[Collected data entries]
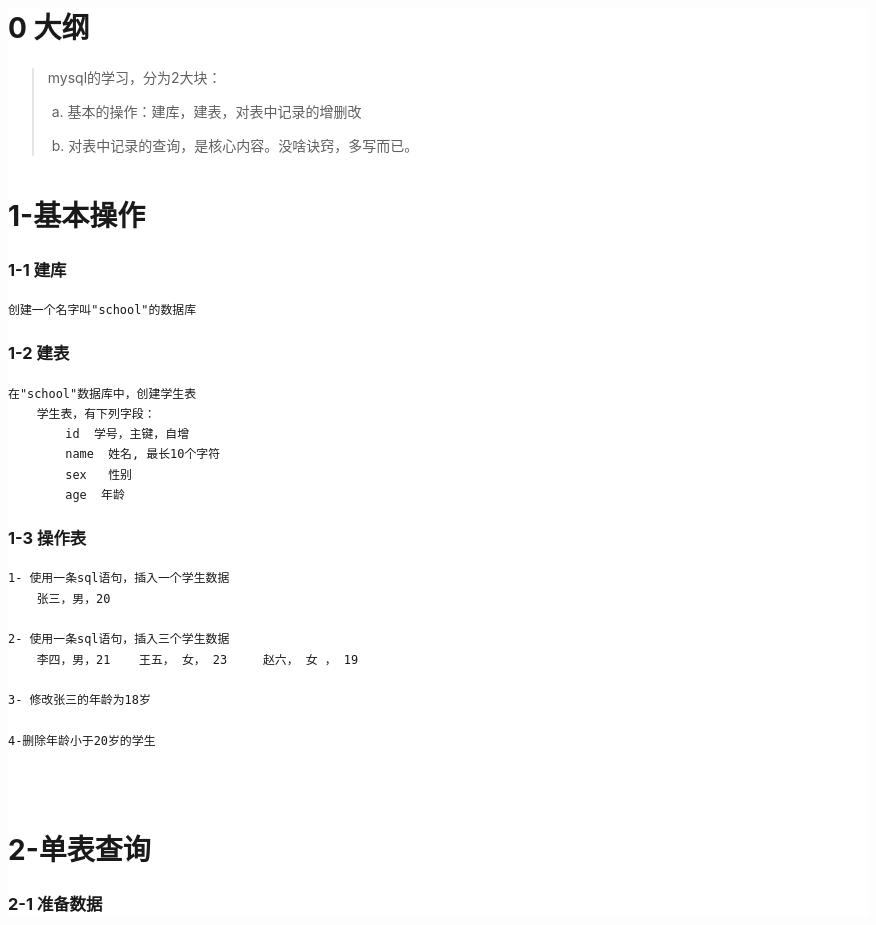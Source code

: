 # 0 大纲

> mysql的学习，分为2大块：
>
> ​	a. 基本的操作：建库，建表，对表中记录的增删改
>
> ​        b. 对表中记录的查询，是核心内容。没啥诀窍，多写而已。





# 1-基本操作

### 1-1 建库

```
创建一个名字叫"school"的数据库
```

###  1-2 建表

```
在"school"数据库中，创建学生表
   	学生表，有下列字段：
   		id  学号，主键，自增
   		name  姓名, 最长10个字符
   		sex   性别
   		age  年龄
```

### 1-3 操作表

```
1- 使用一条sql语句，插入一个学生数据
    张三，男，20 

2- 使用一条sql语句，插入三个学生数据
	李四，男，21    王五， 女， 23     赵六， 女 ， 19
	
3- 修改张三的年龄为18岁

4-删除年龄小于20岁的学生



```



# 2-单表查询

### 2-1 准备数据
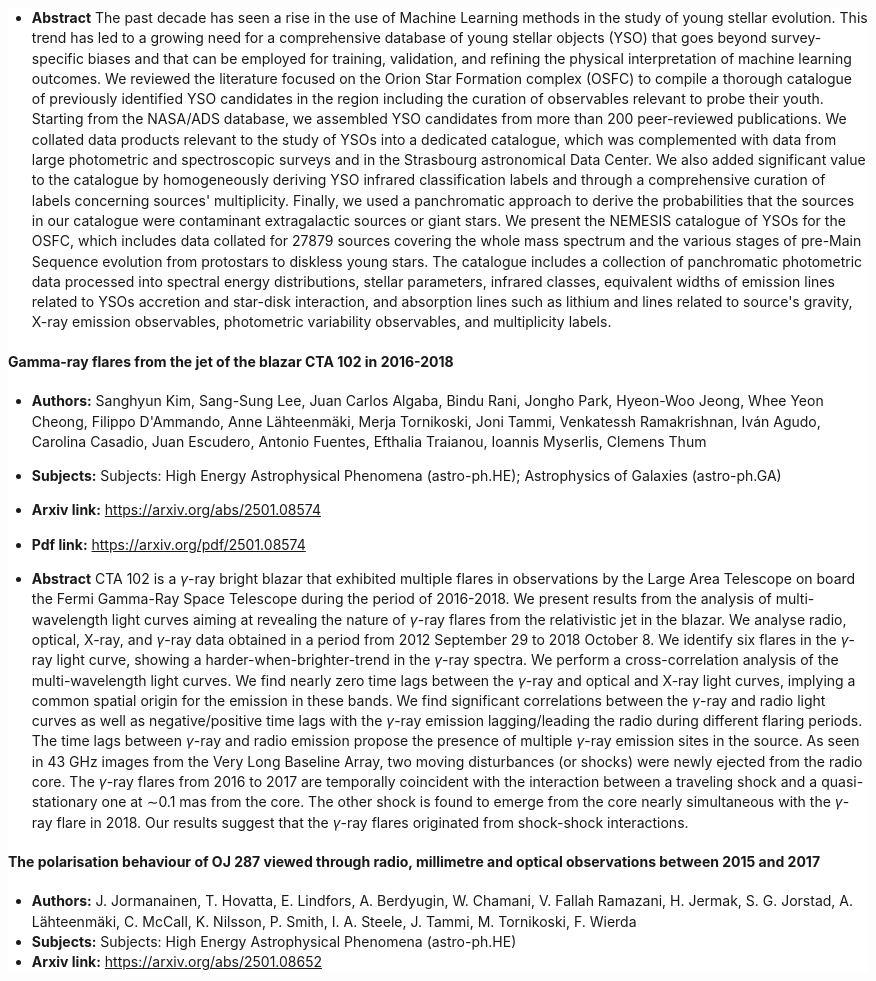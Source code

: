  - **Abstract**
 The past decade has seen a rise in the use of Machine Learning methods in the study of young stellar evolution. This trend has led to a growing need for a comprehensive database of young stellar objects (YSO) that goes beyond survey-specific biases and that can be employed for training, validation, and refining the physical interpretation of machine learning outcomes. We reviewed the literature focused on the Orion Star Formation complex (OSFC) to compile a thorough catalogue of previously identified YSO candidates in the region including the curation of observables relevant to probe their youth. Starting from the NASA/ADS database, we assembled YSO candidates from more than 200 peer-reviewed publications. We collated data products relevant to the study of YSOs into a dedicated catalogue, which was complemented with data from large photometric and spectroscopic surveys and in the Strasbourg astronomical Data Center. We also added significant value to the catalogue by homogeneously deriving YSO infrared classification labels and through a comprehensive curation of labels concerning sources' multiplicity. Finally, we used a panchromatic approach to derive the probabilities that the sources in our catalogue were contaminant extragalactic sources or giant stars. We present the NEMESIS catalogue of YSOs for the OSFC, which includes data collated for 27879 sources covering the whole mass spectrum and the various stages of pre-Main Sequence evolution from protostars to diskless young stars. The catalogue includes a collection of panchromatic photometric data processed into spectral energy distributions, stellar parameters, infrared classes, equivalent widths of emission lines related to YSOs accretion and star-disk interaction, and absorption lines such as lithium and lines related to source's gravity, X-ray emission observables, photometric variability observables, and multiplicity labels.
#### Gamma-ray flares from the jet of the blazar CTA 102 in 2016-2018
 - **Authors:** Sanghyun Kim, Sang-Sung Lee, Juan Carlos Algaba, Bindu Rani, Jongho Park, Hyeon-Woo Jeong, Whee Yeon Cheong, Filippo D'Ammando, Anne Lähteenmäki, Merja Tornikoski, Joni Tammi, Venkatessh Ramakrishnan, Iván Agudo, Carolina Casadio, Juan Escudero, Antonio Fuentes, Efthalia Traianou, Ioannis Myserlis, Clemens Thum
 - **Subjects:** Subjects:
High Energy Astrophysical Phenomena (astro-ph.HE); Astrophysics of Galaxies (astro-ph.GA)
 - **Arxiv link:** https://arxiv.org/abs/2501.08574

 - **Pdf link:** https://arxiv.org/pdf/2501.08574

 - **Abstract**
 CTA 102 is a $\gamma$-ray bright blazar that exhibited multiple flares in observations by the Large Area Telescope on board the Fermi Gamma-Ray Space Telescope during the period of 2016-2018. We present results from the analysis of multi-wavelength light curves aiming at revealing the nature of $\gamma$-ray flares from the relativistic jet in the blazar. We analyse radio, optical, X-ray, and $\gamma$-ray data obtained in a period from 2012 September 29 to 2018 October 8. We identify six flares in the $\gamma$-ray light curve, showing a harder-when-brighter-trend in the $\gamma$-ray spectra. We perform a cross-correlation analysis of the multi-wavelength light curves. We find nearly zero time lags between the $\gamma$-ray and optical and X-ray light curves, implying a common spatial origin for the emission in these bands. We find significant correlations between the $\gamma$-ray and radio light curves as well as negative/positive time lags with the $\gamma$-ray emission lagging/leading the radio during different flaring periods. The time lags between $\gamma$-ray and radio emission propose the presence of multiple $\gamma$-ray emission sites in the source. As seen in 43 GHz images from the Very Long Baseline Array, two moving disturbances (or shocks) were newly ejected from the radio core. The $\gamma$-ray flares from 2016 to 2017 are temporally coincident with the interaction between a traveling shock and a quasi-stationary one at $\sim$0.1 mas from the core. The other shock is found to emerge from the core nearly simultaneous with the $\gamma$-ray flare in 2018. Our results suggest that the $\gamma$-ray flares originated from shock-shock interactions.
#### The polarisation behaviour of OJ 287 viewed through radio, millimetre and optical observations between 2015 and 2017
 - **Authors:** J. Jormanainen, T. Hovatta, E. Lindfors, A. Berdyugin, W. Chamani, V. Fallah Ramazani, H. Jermak, S. G. Jorstad, A. Lähteenmäki, C. McCall, K. Nilsson, P. Smith, I. A. Steele, J. Tammi, M. Tornikoski, F. Wierda
 - **Subjects:** Subjects:
High Energy Astrophysical Phenomena (astro-ph.HE)
 - **Arxiv link:** https://arxiv.org/abs/2501.08652
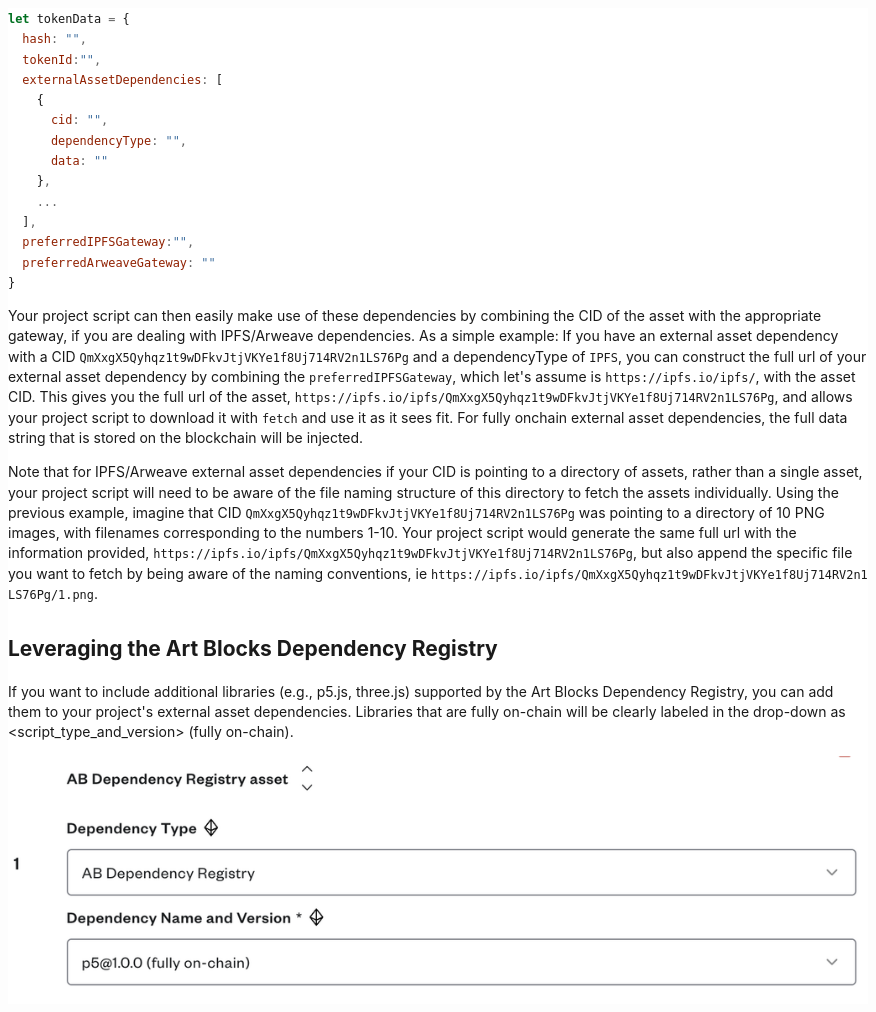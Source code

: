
 ```js
let tokenData = {
  hash: "",
  tokenId:"",
  externalAssetDependencies: [
    {
      cid: "",
      dependencyType: "",
      data: ""
    },
    ...
  ],
  preferredIPFSGateway:"",
  preferredArweaveGateway: ""
}
```

Your project script can then easily make use of these dependencies by combining the CID of the asset with the appropriate gateway, if you are dealing with IPFS/Arweave dependencies. As a simple example: If you have an external asset dependency with a CID `QmXxgX5Qyhqz1t9wDFkvJtjVKYe1f8Uj714RV2n1LS76Pg` and a dependencyType of `IPFS`, you can construct the full url of your external asset dependency by combining the `preferredIPFSGateway`, which let's assume is `https://ipfs.io/ipfs/`, with the asset CID. This gives you the full url of the asset, `https://ipfs.io/ipfs/QmXxgX5Qyhqz1t9wDFkvJtjVKYe1f8Uj714RV2n1LS76Pg`, and allows your project script to download it with `fetch` and use it as it sees fit. For fully onchain external asset dependencies, the full data string that is stored on the blockchain will be injected.

Note that for IPFS/Arweave external asset dependencies if your CID is pointing to a directory of assets, rather than a single asset, your project script will need to be aware of the file naming structure of this directory to fetch the assets individually. Using the previous example, imagine that CID `QmXxgX5Qyhqz1t9wDFkvJtjVKYe1f8Uj714RV2n1LS76Pg` was pointing to a directory of 10 PNG images, with filenames corresponding to the numbers 1-10. Your project script would generate the same full url with the information provided, `https://ipfs.io/ipfs/QmXxgX5Qyhqz1t9wDFkvJtjVKYe1f8Uj714RV2n1LS76Pg`, but also append the specific file you want to fetch by being aware of the naming conventions, ie `https://ipfs.io/ipfs/QmXxgX5Qyhqz1t9wDFkvJtjVKYe1f8Uj714RV2n1LS76Pg/1.png`.

## Leveraging the Art Blocks Dependency Registry

If you want to include additional libraries (e.g., p5.js, three.js) supported by the Art Blocks Dependency Registry, you can add them to your project's external asset dependencies. Libraries that are fully on-chain will be clearly labeled in the drop-down as <script_type_and_version> (fully on-chain).

![The drop-down label for the flex asset.](/static/screenshot4.png)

◆ **ACTIVITY**: Would you please print the entries once more, word for word, minus the pictures?

◆ **WRITTEN RESPONSE**:
Source code

: # 0 大纲

> mysql的学习，分为2大块：
>
> ​	a. 基本的操作：建库，建表，对表中记录的增删改
>
> ​        b. 对表中记录的查询，是核心内容。没啥诀窍，多写而已。





# 1-基本操作

### 1-1 建库

```
创建一个名字叫"school"的数据库
```

###  1-2 建表

```
在"school"数据库中，创建学生表
   	学生表，有下列字段：
   		id  学号，主键，自增
   		name  姓名, 最长10个字符
   		sex   性别
   		age  年龄
```

### 1-3 操作表

```
1- 使用一条sql语句，插入一个学生数据
    张三，男，20 

2- 使用一条sql语句，插入三个学生数据
	李四，男，21    王五， 女， 23     赵六， 女 ， 19
	
3- 修改张三的年龄为18岁

4-删除年龄小于20岁的学生



```



# 2-单表查询

### 2-1 准备数据
Source code

:  - **Abstract**
 The past decade has seen a rise in the use of Machine Learning methods in the study of young stellar evolution. This trend has led to a growing need for a comprehensive database of young stellar objects (YSO) that goes beyond survey-specific biases and that can be employed for training, validation, and refining the physical interpretation of machine learning outcomes. We reviewed the literature focused on the Orion Star Formation complex (OSFC) to compile a thorough catalogue of previously identified YSO candidates in the region including the curation of observables relevant to probe their youth. Starting from the NASA/ADS database, we assembled YSO candidates from more than 200 peer-reviewed publications. We collated data products relevant to the study of YSOs into a dedicated catalogue, which was complemented with data from large photometric and spectroscopic surveys and in the Strasbourg astronomical Data Center. We also added significant value to the catalogue by homogeneously deriving YSO infrared classification labels and through a comprehensive curation of labels concerning sources' multiplicity. Finally, we used a panchromatic approach to derive the probabilities that the sources in our catalogue were contaminant extragalactic sources or giant stars. We present the NEMESIS catalogue of YSOs for the OSFC, which includes data collated for 27879 sources covering the whole mass spectrum and the various stages of pre-Main Sequence evolution from protostars to diskless young stars. The catalogue includes a collection of panchromatic photometric data processed into spectral energy distributions, stellar parameters, infrared classes, equivalent widths of emission lines related to YSOs accretion and star-disk interaction, and absorption lines such as lithium and lines related to source's gravity, X-ray emission observables, photometric variability observables, and multiplicity labels.
#### Gamma-ray flares from the jet of the blazar CTA 102 in 2016-2018
 - **Authors:** Sanghyun Kim, Sang-Sung Lee, Juan Carlos Algaba, Bindu Rani, Jongho Park, Hyeon-Woo Jeong, Whee Yeon Cheong, Filippo D'Ammando, Anne Lähteenmäki, Merja Tornikoski, Joni Tammi, Venkatessh Ramakrishnan, Iván Agudo, Carolina Casadio, Juan Escudero, Antonio Fuentes, Efthalia Traianou, Ioannis Myserlis, Clemens Thum
 - **Subjects:** Subjects:
High Energy Astrophysical Phenomena (astro-ph.HE); Astrophysics of Galaxies (astro-ph.GA)
 - **Arxiv link:** https://arxiv.org/abs/2501.08574

 - **Pdf link:** https://arxiv.org/pdf/2501.08574

 - **Abstract**
 CTA 102 is a $\gamma$-ray bright blazar that exhibited multiple flares in observations by the Large Area Telescope on board the Fermi Gamma-Ray Space Telescope during the period of 2016-2018. We present results from the analysis of multi-wavelength light curves aiming at revealing the nature of $\gamma$-ray flares from the relativistic jet in the blazar. We analyse radio, optical, X-ray, and $\gamma$-ray data obtained in a period from 2012 September 29 to 2018 October 8. We identify six flares in the $\gamma$-ray light curve, showing a harder-when-brighter-trend in the $\gamma$-ray spectra. We perform a cross-correlation analysis of the multi-wavelength light curves. We find nearly zero time lags between the $\gamma$-ray and optical and X-ray light curves, implying a common spatial origin for the emission in these bands. We find significant correlations between the $\gamma$-ray and radio light curves as well as negative/positive time lags with the $\gamma$-ray emission lagging/leading the radio during different flaring periods. The time lags between $\gamma$-ray and radio emission propose the presence of multiple $\gamma$-ray emission sites in the source. As seen in 43 GHz images from the Very Long Baseline Array, two moving disturbances (or shocks) were newly ejected from the radio core. The $\gamma$-ray flares from 2016 to 2017 are temporally coincident with the interaction between a traveling shock and a quasi-stationary one at $\sim$0.1 mas from the core. The other shock is found to emerge from the core nearly simultaneous with the $\gamma$-ray flare in 2018. Our results suggest that the $\gamma$-ray flares originated from shock-shock interactions.
#### The polarisation behaviour of OJ 287 viewed through radio, millimetre and optical observations between 2015 and 2017
 - **Authors:** J. Jormanainen, T. Hovatta, E. Lindfors, A. Berdyugin, W. Chamani, V. Fallah Ramazani, H. Jermak, S. G. Jorstad, A. Lähteenmäki, C. McCall, K. Nilsson, P. Smith, I. A. Steele, J. Tammi, M. Tornikoski, F. Wierda
 - **Subjects:** Subjects:
High Energy Astrophysical Phenomena (astro-ph.HE)
 - **Arxiv link:** https://arxiv.org/abs/2501.08652
Source code

:
 ```js
let tokenData = {
  hash: "",
  tokenId:"",
  externalAssetDependencies: [
    {
      cid: "",
      dependencyType: "",
      data: ""
    },
    ...
  ],
  preferredIPFSGateway:"",
  preferredArweaveGateway: ""
}
```

Your project script can then easily make use of these dependencies by combining the CID of the asset with the appropriate gateway, if you are dealing with IPFS/Arweave dependencies. As a simple example: If you have an external asset dependency with a CID `QmXxgX5Qyhqz1t9wDFkvJtjVKYe1f8Uj714RV2n1LS76Pg` and a dependencyType of `IPFS`, you can construct the full url of your external asset dependency by combining the `preferredIPFSGateway`, which let's assume is `https://ipfs.io/ipfs/`, with the asset CID. This gives you the full url of the asset, `https://ipfs.io/ipfs/QmXxgX5Qyhqz1t9wDFkvJtjVKYe1f8Uj714RV2n1LS76Pg`, and allows your project script to download it with `fetch` and use it as it sees fit. For fully onchain external asset dependencies, the full data string that is stored on the blockchain will be injected.

Note that for IPFS/Arweave external asset dependencies if your CID is pointing to a directory of assets, rather than a single asset, your project script will need to be aware of the file naming structure of this directory to fetch the assets individually. Using the previous example, imagine that CID `QmXxgX5Qyhqz1t9wDFkvJtjVKYe1f8Uj714RV2n1LS76Pg` was pointing to a directory of 10 PNG images, with filenames corresponding to the numbers 1-10. Your project script would generate the same full url with the information provided, `https://ipfs.io/ipfs/QmXxgX5Qyhqz1t9wDFkvJtjVKYe1f8Uj714RV2n1LS76Pg`, but also append the specific file you want to fetch by being aware of the naming conventions, ie `https://ipfs.io/ipfs/QmXxgX5Qyhqz1t9wDFkvJtjVKYe1f8Uj714RV2n1LS76Pg/1.png`.

## Leveraging the Art Blocks Dependency Registry

If you want to include additional libraries (e.g., p5.js, three.js) supported by the Art Blocks Dependency Registry, you can add them to your project's external asset dependencies. Libraries that are fully on-chain will be clearly labeled in the drop-down as <script_type_and_version> (fully on-chain).

![The drop-down label for the flex asset.](/static/screenshot4.png)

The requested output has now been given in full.